### Required action
Note each line of the entries that includes "authentication". Then copy those lines.

### Information given
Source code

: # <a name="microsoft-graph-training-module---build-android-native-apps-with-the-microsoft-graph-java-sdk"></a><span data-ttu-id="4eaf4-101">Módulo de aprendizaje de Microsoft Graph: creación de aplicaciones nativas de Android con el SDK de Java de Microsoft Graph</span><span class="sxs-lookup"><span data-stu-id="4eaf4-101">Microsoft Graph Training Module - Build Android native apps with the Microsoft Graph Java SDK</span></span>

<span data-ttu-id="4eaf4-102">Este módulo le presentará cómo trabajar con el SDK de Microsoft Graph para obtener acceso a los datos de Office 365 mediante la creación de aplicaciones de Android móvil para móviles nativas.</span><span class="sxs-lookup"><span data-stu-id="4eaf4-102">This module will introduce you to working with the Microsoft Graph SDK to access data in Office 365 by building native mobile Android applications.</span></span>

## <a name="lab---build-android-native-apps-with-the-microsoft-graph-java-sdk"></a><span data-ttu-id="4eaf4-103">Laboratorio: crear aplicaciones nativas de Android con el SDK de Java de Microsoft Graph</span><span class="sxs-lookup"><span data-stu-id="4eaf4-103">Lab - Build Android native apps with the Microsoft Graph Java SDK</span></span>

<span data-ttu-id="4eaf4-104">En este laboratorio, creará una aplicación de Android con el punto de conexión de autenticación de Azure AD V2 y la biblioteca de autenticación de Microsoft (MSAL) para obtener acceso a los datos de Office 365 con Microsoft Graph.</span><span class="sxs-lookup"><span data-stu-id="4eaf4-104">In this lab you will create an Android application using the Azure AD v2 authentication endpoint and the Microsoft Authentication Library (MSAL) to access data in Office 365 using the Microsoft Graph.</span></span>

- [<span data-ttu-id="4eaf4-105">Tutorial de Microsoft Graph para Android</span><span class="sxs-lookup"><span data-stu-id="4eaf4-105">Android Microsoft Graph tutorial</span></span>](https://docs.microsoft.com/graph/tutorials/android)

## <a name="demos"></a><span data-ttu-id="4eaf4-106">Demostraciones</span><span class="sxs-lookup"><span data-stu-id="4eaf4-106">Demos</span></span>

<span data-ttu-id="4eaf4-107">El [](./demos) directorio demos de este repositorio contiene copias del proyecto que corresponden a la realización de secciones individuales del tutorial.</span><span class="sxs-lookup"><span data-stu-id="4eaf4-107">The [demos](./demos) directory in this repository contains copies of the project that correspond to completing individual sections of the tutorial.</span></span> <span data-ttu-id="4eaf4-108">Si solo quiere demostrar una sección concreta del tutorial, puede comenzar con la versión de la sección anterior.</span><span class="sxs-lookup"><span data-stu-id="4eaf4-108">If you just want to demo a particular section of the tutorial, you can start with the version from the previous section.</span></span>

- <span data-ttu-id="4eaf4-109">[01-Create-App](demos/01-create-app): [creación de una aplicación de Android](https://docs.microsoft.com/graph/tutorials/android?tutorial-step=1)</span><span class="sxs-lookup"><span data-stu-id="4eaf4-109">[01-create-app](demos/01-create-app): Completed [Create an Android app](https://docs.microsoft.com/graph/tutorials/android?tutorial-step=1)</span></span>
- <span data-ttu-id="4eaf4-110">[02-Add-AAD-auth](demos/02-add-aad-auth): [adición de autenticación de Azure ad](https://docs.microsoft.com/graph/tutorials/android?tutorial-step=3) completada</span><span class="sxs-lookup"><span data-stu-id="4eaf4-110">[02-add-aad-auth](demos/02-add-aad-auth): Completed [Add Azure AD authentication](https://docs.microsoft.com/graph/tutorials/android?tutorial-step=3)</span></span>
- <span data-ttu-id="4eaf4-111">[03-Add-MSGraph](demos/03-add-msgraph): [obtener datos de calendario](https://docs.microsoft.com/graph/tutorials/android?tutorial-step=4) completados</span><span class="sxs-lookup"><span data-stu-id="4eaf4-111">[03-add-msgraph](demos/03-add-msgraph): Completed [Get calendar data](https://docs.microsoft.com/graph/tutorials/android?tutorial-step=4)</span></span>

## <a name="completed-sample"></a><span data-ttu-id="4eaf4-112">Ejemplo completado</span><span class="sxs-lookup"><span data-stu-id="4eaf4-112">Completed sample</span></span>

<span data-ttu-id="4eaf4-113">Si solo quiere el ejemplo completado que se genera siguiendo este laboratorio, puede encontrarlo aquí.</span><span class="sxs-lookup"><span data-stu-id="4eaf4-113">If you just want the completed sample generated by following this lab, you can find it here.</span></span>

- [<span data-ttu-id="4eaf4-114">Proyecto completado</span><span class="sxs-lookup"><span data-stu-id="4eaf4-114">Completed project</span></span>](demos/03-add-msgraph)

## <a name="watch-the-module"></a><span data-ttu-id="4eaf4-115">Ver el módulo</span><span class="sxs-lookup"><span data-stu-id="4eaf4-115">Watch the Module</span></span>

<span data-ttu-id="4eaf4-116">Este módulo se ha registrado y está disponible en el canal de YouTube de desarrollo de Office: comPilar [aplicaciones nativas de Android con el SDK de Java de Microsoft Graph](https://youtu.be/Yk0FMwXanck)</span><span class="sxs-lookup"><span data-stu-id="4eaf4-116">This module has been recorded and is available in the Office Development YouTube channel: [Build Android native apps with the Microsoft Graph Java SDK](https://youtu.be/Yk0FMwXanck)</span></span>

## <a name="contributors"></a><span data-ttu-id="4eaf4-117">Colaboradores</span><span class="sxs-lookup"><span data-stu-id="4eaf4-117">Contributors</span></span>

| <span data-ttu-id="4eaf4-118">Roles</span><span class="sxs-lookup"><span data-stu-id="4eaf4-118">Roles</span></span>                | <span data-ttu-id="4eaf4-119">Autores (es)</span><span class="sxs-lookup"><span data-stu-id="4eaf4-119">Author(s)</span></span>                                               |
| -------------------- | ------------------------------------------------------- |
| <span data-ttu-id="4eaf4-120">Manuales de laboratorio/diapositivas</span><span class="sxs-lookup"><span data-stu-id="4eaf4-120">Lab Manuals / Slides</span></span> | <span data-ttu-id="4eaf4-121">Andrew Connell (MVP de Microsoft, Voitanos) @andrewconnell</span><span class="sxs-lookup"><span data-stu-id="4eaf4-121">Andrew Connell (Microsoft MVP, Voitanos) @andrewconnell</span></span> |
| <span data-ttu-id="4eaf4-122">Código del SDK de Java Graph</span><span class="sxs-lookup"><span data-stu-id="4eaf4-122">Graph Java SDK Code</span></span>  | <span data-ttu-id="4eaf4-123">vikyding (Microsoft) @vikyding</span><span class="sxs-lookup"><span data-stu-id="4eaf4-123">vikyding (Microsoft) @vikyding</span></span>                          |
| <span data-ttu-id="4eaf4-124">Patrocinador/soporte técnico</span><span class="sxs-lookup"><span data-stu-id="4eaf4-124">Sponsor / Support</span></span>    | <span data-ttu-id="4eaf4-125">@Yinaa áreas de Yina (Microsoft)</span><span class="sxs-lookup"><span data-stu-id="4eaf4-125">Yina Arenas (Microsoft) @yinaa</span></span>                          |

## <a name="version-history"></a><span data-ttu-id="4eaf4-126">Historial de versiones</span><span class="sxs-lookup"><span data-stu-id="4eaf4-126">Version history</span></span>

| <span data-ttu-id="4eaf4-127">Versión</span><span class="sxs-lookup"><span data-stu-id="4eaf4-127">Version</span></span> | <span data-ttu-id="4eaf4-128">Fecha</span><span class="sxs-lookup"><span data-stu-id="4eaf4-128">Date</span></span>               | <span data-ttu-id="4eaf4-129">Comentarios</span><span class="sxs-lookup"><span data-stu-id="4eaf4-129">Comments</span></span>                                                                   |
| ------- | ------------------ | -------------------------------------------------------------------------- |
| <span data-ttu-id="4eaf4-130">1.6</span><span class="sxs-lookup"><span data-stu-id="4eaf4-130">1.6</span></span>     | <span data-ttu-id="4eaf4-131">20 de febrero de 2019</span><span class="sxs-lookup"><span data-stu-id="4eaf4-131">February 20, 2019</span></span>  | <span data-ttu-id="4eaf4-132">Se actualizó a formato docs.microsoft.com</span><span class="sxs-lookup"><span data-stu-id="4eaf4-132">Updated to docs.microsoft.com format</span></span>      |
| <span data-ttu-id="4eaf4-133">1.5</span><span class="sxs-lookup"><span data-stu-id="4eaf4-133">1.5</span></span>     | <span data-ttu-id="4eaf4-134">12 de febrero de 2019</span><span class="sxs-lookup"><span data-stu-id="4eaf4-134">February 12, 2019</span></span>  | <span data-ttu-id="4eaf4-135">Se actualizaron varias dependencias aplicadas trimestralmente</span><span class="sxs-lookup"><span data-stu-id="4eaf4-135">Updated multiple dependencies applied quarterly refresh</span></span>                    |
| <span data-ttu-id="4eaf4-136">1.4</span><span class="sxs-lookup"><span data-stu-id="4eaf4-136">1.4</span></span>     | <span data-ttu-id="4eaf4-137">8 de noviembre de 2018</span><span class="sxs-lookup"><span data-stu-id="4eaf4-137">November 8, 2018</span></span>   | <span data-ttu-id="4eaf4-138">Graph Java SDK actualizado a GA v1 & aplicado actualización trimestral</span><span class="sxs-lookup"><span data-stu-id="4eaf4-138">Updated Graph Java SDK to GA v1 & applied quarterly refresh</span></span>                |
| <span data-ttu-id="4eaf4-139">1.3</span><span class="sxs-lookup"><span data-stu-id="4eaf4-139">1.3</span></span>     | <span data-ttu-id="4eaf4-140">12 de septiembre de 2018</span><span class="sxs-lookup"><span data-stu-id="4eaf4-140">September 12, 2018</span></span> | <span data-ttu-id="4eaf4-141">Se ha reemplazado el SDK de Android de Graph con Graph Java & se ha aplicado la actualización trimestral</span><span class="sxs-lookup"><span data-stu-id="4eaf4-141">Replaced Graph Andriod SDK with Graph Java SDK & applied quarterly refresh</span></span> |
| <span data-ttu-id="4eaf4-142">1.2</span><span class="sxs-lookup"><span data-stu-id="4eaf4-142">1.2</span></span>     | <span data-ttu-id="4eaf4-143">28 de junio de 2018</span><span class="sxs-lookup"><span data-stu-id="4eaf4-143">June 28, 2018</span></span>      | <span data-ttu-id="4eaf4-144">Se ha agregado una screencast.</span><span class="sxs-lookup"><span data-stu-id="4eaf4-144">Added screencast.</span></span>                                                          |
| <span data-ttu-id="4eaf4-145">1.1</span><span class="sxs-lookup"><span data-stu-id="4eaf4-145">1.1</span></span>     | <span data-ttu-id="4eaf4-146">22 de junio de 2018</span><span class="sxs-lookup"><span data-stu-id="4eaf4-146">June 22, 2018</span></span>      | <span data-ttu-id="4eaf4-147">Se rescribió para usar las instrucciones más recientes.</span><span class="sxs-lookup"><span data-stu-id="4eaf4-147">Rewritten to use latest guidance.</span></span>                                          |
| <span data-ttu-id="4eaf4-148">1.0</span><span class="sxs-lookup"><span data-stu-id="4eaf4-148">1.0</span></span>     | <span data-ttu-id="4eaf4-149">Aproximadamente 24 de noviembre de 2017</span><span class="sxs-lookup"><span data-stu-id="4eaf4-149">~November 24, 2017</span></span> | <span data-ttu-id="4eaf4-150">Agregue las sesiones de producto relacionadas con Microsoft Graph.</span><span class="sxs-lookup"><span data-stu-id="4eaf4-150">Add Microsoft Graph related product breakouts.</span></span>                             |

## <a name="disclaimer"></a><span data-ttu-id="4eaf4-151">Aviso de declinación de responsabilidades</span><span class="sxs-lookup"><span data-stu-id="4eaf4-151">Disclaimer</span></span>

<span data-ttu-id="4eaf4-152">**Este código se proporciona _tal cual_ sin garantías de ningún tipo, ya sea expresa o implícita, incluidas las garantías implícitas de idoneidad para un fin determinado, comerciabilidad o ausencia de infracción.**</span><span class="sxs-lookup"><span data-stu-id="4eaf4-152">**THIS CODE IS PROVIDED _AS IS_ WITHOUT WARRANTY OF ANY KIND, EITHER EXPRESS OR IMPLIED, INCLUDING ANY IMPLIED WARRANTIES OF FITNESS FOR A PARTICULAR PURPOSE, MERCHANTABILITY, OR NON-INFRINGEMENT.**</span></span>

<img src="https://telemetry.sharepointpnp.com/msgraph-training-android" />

### Answer area
<span data-ttu-id="4eaf4-104">En este laboratorio, creará una aplicación de Android con el punto de conexión de autenticación de Azure AD V2 y la biblioteca de autenticación de Microsoft (MSAL) para obtener acceso a los datos de Office 365 con Microsoft Graph.</span><span class="sxs-lookup"><span data-stu-id="4eaf4-104">In this lab you will create an Android application using the Azure AD v2 authentication endpoint and the Microsoft Authentication Library (MSAL) to access data in Office 365 using the Microsoft Graph.</span></span>
- <span data-ttu-id="4eaf4-110">[02-Add-AAD-auth](demos/02-add-aad-auth): [adición de autenticación de Azure ad](https://docs.microsoft.com/graph/tutorials/android?tutorial-step=3) completada</span><span class="sxs-lookup"><span data-stu-id="4eaf4-110">[02-add-aad-auth](demos/02-add-aad-auth): Completed [Add Azure AD authentication](https://docs.microsoft.com/graph/tutorials/android?tutorial-step=3)</span></span>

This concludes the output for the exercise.